_About this exercise_
When a line in the entries contains the word "false", copy that line in full.

_Available data_
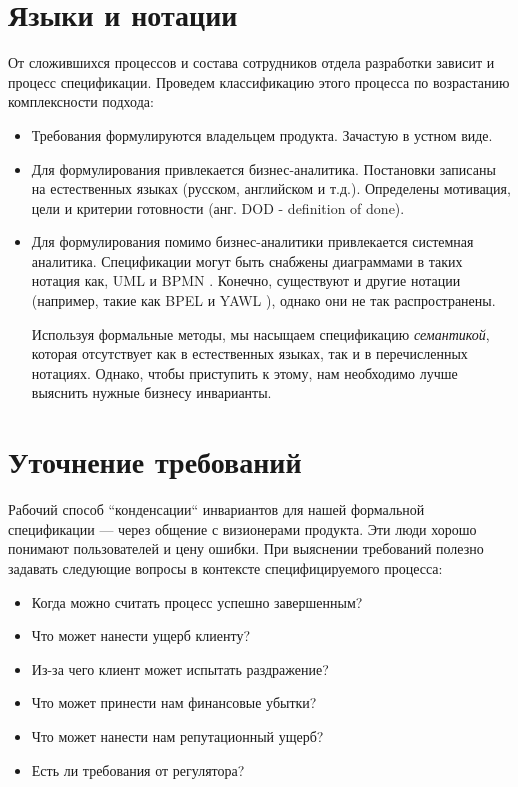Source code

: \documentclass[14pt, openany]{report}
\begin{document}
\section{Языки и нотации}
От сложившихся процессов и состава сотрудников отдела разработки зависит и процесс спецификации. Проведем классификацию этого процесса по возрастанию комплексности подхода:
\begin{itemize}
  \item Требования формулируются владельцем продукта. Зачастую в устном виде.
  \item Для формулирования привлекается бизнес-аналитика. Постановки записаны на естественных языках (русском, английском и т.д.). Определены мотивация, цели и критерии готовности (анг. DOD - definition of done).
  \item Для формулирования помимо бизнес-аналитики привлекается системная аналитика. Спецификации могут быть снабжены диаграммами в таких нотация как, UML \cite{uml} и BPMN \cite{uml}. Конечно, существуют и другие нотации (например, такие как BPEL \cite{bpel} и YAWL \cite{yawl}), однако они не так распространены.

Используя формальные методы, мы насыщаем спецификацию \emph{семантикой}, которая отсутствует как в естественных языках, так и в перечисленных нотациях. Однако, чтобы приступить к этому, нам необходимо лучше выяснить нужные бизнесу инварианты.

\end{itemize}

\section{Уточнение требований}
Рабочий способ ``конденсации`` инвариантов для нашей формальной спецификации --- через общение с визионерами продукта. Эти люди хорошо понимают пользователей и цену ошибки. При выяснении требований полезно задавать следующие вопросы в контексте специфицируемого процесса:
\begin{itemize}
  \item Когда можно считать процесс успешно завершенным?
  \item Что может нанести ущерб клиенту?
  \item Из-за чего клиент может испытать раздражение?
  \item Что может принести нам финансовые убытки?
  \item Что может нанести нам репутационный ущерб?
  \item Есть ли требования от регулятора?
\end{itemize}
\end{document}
...
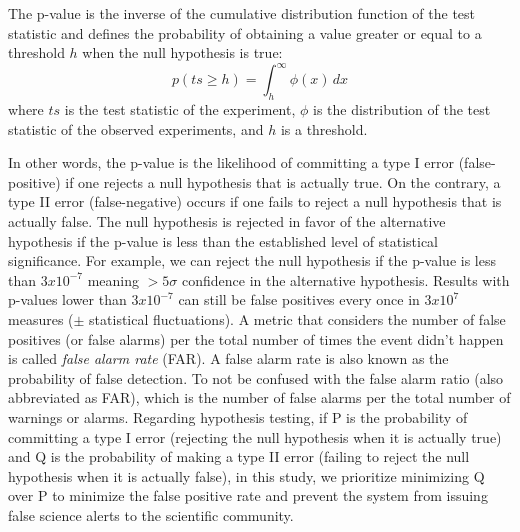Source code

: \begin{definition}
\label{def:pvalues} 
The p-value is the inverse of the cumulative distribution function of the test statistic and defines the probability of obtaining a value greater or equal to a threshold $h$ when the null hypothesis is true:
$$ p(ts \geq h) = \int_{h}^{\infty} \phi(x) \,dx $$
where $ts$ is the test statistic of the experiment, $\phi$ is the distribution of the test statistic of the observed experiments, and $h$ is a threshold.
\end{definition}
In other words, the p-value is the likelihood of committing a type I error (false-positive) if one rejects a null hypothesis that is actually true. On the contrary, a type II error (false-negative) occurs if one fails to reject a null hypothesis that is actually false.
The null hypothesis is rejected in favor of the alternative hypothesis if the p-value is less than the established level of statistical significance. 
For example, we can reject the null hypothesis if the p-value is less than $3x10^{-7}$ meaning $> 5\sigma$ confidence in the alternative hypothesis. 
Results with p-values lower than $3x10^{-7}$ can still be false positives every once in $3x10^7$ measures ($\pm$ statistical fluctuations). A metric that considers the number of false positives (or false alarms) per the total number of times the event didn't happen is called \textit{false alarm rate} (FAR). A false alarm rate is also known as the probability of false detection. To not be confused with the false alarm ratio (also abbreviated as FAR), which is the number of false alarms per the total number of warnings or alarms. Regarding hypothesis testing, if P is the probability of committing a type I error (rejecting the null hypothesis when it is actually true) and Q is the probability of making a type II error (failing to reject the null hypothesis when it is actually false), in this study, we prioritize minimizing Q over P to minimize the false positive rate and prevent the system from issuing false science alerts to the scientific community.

_Written reply_
In other words, the p-value is the likelihood of committing a type I error (false-positive) if one rejects a null hypothesis that is actually true. On the contrary, a type II error (false-negative) occurs if one fails to reject a null hypothesis that is actually false.
Results with p-values lower than $3x10^{-7}$ can still be false positives every once in $3x10^7$ measures ($\pm$ statistical fluctuations). A metric that considers the number of false positives (or false alarms) per the total number of times the event didn't happen is called \textit{false alarm rate} (FAR). A false alarm rate is also known as the probability of false detection. To not be confused with the false alarm ratio (also abbreviated as FAR), which is the number of false alarms per the total number of warnings or alarms. Regarding hypothesis testing, if P is the probability of committing a type I error (rejecting the null hypothesis when it is actually true) and Q is the probability of making a type II error (failing to reject the null hypothesis when it is actually false), in this study, we prioritize minimizing Q over P to minimize the false positive rate and prevent the system from issuing false science alerts to the scientific community.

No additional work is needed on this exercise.